■ TASK STATEMENT ■
From the line containing "- Catalog endpoints" down to the final line of the entries below, restate each line word for word and add nothing.

BEGIN

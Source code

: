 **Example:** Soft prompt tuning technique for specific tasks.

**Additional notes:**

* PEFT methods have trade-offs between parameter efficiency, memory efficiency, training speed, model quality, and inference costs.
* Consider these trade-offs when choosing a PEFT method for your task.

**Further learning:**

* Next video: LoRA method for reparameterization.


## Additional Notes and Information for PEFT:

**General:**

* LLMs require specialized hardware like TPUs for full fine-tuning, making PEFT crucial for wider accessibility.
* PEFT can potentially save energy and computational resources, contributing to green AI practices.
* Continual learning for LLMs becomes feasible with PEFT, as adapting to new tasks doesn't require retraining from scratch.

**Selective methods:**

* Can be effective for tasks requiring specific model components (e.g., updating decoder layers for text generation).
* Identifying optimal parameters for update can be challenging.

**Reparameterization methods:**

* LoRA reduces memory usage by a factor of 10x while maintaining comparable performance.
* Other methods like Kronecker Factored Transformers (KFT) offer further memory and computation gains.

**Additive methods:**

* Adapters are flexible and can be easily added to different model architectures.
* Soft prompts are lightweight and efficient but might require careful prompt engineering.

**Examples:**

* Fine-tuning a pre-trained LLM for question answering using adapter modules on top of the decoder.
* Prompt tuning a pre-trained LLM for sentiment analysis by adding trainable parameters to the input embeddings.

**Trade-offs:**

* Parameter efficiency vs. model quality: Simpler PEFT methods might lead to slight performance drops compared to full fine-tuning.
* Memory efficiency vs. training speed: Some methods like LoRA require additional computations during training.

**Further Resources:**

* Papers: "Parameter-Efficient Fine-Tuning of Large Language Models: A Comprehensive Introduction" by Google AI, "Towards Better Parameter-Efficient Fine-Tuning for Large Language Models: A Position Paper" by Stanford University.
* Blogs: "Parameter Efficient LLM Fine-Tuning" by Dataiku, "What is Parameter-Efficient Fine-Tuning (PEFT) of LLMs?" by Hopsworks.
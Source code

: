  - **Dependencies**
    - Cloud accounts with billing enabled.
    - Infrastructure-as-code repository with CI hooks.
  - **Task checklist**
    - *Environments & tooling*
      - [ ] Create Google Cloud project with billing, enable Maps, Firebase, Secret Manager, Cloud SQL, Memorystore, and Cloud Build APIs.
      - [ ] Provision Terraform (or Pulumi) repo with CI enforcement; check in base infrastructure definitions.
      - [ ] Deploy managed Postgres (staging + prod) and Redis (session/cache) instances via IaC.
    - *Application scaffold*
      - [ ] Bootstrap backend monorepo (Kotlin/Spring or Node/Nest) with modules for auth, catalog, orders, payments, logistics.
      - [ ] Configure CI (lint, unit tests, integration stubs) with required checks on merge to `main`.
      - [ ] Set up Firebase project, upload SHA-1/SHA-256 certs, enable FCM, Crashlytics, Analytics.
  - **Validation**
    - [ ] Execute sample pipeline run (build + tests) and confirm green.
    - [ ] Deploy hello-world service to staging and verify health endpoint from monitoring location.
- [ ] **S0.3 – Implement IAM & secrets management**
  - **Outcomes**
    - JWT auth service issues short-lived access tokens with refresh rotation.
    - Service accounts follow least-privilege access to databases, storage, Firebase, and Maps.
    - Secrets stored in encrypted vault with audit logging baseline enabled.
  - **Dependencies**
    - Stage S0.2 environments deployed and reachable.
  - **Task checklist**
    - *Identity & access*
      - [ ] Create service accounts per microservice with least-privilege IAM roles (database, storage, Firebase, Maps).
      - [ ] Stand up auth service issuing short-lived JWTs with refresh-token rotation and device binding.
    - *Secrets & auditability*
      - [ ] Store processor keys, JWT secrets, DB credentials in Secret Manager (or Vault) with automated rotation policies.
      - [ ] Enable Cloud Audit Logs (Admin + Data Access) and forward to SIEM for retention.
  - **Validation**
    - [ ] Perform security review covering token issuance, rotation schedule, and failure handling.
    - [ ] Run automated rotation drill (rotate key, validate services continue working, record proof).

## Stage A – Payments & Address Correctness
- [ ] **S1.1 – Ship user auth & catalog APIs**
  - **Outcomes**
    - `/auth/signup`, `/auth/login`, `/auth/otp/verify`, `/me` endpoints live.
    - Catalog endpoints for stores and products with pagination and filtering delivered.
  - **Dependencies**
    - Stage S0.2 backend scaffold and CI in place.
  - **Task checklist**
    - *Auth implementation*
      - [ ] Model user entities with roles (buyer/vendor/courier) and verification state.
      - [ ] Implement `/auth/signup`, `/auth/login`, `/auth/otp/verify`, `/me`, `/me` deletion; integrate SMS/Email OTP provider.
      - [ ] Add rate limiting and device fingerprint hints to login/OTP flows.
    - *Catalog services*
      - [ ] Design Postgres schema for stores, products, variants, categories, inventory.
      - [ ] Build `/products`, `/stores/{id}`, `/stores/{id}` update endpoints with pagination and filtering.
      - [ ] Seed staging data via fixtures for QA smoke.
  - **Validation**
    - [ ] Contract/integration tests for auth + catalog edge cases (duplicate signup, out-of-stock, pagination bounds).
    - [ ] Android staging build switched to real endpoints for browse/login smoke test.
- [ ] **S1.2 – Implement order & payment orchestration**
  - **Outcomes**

END

■ WRITTEN RESPONSE ■
    - Catalog endpoints for stores and products with pagination and filtering delivered.
  - **Dependencies**
    - Stage S0.2 backend scaffold and CI in place.
  - **Task checklist**
    - *Auth implementation*
      - [ ] Model user entities with roles (buyer/vendor/courier) and verification state.
      - [ ] Implement `/auth/signup`, `/auth/login`, `/auth/otp/verify`, `/me`, `/me` deletion; integrate SMS/Email OTP provider.
      - [ ] Add rate limiting and device fingerprint hints to login/OTP flows.
    - *Catalog services*
      - [ ] Design Postgres schema for stores, products, variants, categories, inventory.
      - [ ] Build `/products`, `/stores/{id}`, `/stores/{id}` update endpoints with pagination and filtering.
      - [ ] Seed staging data via fixtures for QA smoke.
  - **Validation**
    - [ ] Contract/integration tests for auth + catalog edge cases (duplicate signup, out-of-stock, pagination bounds).
    - [ ] Android staging build switched to real endpoints for browse/login smoke test.
- [ ] **S1.2 – Implement order & payment orchestration**
  - **Outcomes**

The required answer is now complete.